How do you adjust insulin therapy?

I was totally befuddled by insulin when starting intern year. Luckily, we were required to do PEAC modules that cleared up a lot of confusing issues.

From: Johns Hopkins modules, peaconline.org

When should insulin be started?
Insulin is recommended when hemoglobin A1C >10% and REQUIRED when >10% and ketonuria or weight loss are present.

HOW exactly is insulin therapy started? 
Insulin therapy will always consist of basal insulin (glargine, detemir, NPH) +/- sliding scale. Aim for a morning fasting glucose of 80-130 mg/dl. Start with 10 U and see how the patient responds. If the glucose is above goal, add 2 U every 3 days until the goal is met. If the glucose is >180 mg/dl, add 4 U.

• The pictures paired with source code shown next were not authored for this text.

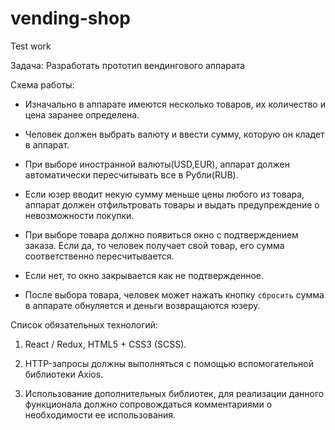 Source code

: # vending-shop
Test work

Задача: Разработать прототип вендингового аппарата

Схема работы:

+ Изначально в аппарате имеются несколько товаров, их количество и цена заранее определена.

+ Человек должен выбрать валюту и ввести сумму, которую он кладет в аппарат.

+ При выборе иностранной валюты(USD,EUR), аппарат должен автоматически пересчитывать все в Рубли(RUB).

+ Если юзер вводит некую сумму меньше цены любого из товара, аппарат должен отфильтровать товары и выдать предупреждение о невозможности покупки.

- При выборе товара должно появиться окно с подтверждением заказа. Если да, то человек получает свой товар, его сумма соответственно пересчитывается.

- Если нет, то окно закрывается как не подтвержденное.

- После выбора товара, человек может нажать кнопку `сбросить` сумма в аппарате обнуляется и деньги возвращаются юзеру.

Список обязательных технологий:

 1. React / Redux, HTML5 + CSS3 (SCSS).

 2. HTTP-запросы должны выполняться с помощью вспомогательной библиотеки Axios.
 
 3. Использование дополнительных библиотек, для реализации данного функционала должно сопровождаться комментариями о необходимости ее использования.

What if a patient was already on medications for diabetes and then has to switch to insulin? 
The non-insulin medications may be continued UNLESS they’re a sulfonylurea, a DPP-4 inhibitor, or GLP-1 agonist.

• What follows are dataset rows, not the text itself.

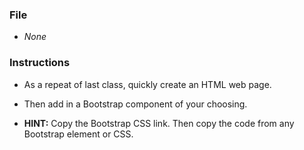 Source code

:### File

- _None_

### Instructions

- As a repeat of last class, quickly create an HTML web page.

- Then add in a Bootstrap component of your choosing.

- **HINT:** Copy the Bootstrap CSS link. Then copy the code from any Bootstrap element or CSS.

What if the patient has good morning fasting glucoses, but their A1C is still high?
The likely cause is hyperglycemia associated with eating. You now have two choices: change to twice-daily premixed insulin (usually basal + short-acting) OR add prandial insulin.
Premixed combination therapy is harder to individualize, results in more hypoglycemia, results in inferior glycemic control. If you go with prandial insulin, start with 4 U with the largest meal of the day and aim to control the pre-prandial glucose of the following meal, or bedtime glucose if you’re targeting dinner time, to <130 mg/dl.